Where the orchard is now was meadow, it was just like a triangle, it tapered; it was beautiful, it was really lovely. My dad used to call it ‘the Lea’ or ‘Lea meadow’, it was just what we called it as kids but it’s probably just our family. I probably played in it when I was out with my dad and the dogs and when I got older I was able to take the dog out with my friend and her dog; I probably chased Molly round it. It had very long grass and wild flowers; it was beautiful, really nice. It was accessible; you could get into it, there was a gate as you are coming from Edenbreck, the gate would be facing you, almost parallel to where the stoop was. There was a hedge and the wire fence at the side, so it was mainly wire fencing, very old fencing, and sort of intermittent hedges, along this side as well to look over towards the castle and Carr House farm. I do remember going in and I’m sure I’ve found Molly in there before. I think I might have ridden her in there at some point. But the main thing that stands out I remember once my dog getting stuck up a tree in there. He was a lovely mongrel, he chased a cat, the cat had gone up the tree and Ricky thought he could go up after it, because he wasn’t thinking about what he was doing, he’d gone straight up the tree and then realised ‘oh I’m a dog! I don’t do trees!’ and I had to run all the way home to go and get somebody to rescue him because he just couldn’t get down. He’d found his own way down by the time we got back. And just before I had my first daughter, or just afterwards, going for a picnic with a friend in there. But it was just something that was always there; I’m sure it was still there in 4 the early ‘80’s. I’m wondering if it’s because it wasn’t used for much, with it not being very big, that flowers were allowed to grow. I just remember the wild flower meadow being there.

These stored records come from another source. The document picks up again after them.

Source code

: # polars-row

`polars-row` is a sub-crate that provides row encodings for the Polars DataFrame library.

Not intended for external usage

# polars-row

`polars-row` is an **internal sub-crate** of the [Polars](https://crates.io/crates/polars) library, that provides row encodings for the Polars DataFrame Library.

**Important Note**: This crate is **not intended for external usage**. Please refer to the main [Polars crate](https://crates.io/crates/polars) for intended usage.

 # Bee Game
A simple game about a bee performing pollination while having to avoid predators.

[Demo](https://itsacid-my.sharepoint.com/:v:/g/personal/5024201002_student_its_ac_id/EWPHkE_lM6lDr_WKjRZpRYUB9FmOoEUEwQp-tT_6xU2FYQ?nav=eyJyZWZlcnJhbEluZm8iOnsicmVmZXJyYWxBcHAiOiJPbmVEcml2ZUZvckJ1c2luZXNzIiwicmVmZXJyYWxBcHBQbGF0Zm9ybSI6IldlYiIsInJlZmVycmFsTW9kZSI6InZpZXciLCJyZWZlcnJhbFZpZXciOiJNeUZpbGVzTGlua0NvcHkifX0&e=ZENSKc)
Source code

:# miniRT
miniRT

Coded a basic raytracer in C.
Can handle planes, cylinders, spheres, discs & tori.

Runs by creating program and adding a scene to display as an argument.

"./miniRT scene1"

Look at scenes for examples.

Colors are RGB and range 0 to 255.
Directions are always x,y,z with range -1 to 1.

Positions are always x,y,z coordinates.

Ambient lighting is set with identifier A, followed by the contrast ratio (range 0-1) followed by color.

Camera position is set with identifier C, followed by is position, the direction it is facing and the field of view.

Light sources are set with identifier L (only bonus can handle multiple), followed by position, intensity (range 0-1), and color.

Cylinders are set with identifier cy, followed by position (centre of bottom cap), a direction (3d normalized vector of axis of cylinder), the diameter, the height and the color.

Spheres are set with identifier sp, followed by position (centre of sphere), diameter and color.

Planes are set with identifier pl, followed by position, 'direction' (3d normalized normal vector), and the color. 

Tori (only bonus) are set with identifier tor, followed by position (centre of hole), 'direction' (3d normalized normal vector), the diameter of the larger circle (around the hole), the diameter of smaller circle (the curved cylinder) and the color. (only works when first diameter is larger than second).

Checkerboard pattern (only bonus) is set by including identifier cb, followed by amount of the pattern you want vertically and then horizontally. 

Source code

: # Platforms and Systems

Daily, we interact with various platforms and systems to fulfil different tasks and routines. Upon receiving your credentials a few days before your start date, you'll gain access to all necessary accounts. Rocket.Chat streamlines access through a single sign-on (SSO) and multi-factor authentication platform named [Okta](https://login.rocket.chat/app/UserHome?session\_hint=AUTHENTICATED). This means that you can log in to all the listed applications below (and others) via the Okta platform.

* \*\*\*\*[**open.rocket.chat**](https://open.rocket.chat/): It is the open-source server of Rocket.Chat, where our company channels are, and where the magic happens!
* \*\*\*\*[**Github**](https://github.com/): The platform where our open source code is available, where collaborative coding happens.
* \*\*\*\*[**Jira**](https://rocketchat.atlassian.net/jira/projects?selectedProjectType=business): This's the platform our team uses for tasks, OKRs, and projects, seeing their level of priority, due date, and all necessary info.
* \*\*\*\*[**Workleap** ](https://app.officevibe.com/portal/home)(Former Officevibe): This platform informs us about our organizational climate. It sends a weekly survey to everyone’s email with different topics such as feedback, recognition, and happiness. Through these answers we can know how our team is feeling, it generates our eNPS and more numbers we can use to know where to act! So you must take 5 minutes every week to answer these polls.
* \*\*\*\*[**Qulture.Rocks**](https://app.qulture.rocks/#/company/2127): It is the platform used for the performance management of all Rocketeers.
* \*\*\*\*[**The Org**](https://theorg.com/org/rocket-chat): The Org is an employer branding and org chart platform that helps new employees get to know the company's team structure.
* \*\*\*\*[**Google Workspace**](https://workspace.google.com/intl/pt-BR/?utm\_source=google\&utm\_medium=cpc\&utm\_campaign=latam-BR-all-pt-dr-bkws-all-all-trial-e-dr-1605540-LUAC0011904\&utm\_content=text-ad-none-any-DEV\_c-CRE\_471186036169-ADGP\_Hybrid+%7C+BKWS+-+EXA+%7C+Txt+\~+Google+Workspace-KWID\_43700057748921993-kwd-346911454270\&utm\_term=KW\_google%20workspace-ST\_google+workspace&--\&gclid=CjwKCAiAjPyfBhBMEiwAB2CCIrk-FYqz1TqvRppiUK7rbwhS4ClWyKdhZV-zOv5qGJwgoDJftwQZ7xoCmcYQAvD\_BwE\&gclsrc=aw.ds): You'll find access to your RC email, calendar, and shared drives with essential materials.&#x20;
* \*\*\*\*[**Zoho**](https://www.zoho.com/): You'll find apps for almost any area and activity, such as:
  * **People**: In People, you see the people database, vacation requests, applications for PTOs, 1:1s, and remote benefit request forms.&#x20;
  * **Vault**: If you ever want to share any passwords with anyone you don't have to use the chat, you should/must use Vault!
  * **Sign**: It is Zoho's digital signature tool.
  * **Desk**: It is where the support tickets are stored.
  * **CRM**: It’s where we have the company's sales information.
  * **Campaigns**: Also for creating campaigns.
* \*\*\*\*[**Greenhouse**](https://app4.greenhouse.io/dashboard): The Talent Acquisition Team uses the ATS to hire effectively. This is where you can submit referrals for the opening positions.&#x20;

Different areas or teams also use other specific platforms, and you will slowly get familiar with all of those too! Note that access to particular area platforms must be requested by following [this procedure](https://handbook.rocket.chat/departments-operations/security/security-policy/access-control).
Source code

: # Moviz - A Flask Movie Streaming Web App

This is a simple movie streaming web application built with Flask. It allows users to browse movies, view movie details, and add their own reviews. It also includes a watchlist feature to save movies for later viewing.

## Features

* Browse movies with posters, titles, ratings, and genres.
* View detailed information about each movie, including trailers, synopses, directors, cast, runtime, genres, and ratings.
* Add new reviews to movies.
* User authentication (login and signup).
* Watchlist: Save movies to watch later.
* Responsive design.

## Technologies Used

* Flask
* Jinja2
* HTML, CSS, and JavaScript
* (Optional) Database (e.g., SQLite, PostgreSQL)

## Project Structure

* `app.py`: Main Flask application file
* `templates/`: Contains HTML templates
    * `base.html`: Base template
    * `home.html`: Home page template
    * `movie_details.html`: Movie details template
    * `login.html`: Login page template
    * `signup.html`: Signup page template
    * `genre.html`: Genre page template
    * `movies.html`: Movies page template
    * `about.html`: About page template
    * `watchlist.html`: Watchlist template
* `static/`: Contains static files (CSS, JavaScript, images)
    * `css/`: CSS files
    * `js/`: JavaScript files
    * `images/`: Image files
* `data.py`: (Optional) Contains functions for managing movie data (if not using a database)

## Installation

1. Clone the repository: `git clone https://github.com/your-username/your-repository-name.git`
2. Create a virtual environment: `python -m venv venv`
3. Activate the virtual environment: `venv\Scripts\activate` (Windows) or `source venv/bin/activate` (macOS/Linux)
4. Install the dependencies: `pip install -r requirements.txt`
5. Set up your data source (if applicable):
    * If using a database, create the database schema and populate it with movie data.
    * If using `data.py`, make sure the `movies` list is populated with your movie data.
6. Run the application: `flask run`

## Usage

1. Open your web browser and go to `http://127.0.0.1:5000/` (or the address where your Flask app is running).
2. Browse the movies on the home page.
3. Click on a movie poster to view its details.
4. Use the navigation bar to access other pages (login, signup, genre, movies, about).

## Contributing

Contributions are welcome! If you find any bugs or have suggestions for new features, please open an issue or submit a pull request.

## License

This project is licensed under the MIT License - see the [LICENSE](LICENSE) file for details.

I also remember spending nearly half a day in those fields [The Paddock, Big Meadow, Hay Meadow] when Molly had jumped the gate at the end of the yard. She wasn’t supposed to be out, it was either late spring or early summer, and she used to be prone to laminitis so she had to be kept in because she wasn’t to eat the rich grass and so that probably made her even more determined ‘I’m getting out there’ and jumped the gate. I don’t know if the fields are still the same but they used to be partially divided by hedges; they were very old hedges, all the hedges were broken, only short stretches then a massive gap then a tiny bit; lots of bits of hedges, so there was a way through which made them absolutely one massive big field really, to catch one pony that’s not going to be caught. She could basically get all the way through to Carr House farm. So I probably pushed my way past a few cows trying to get to her. I just remember going with this bucket and calling.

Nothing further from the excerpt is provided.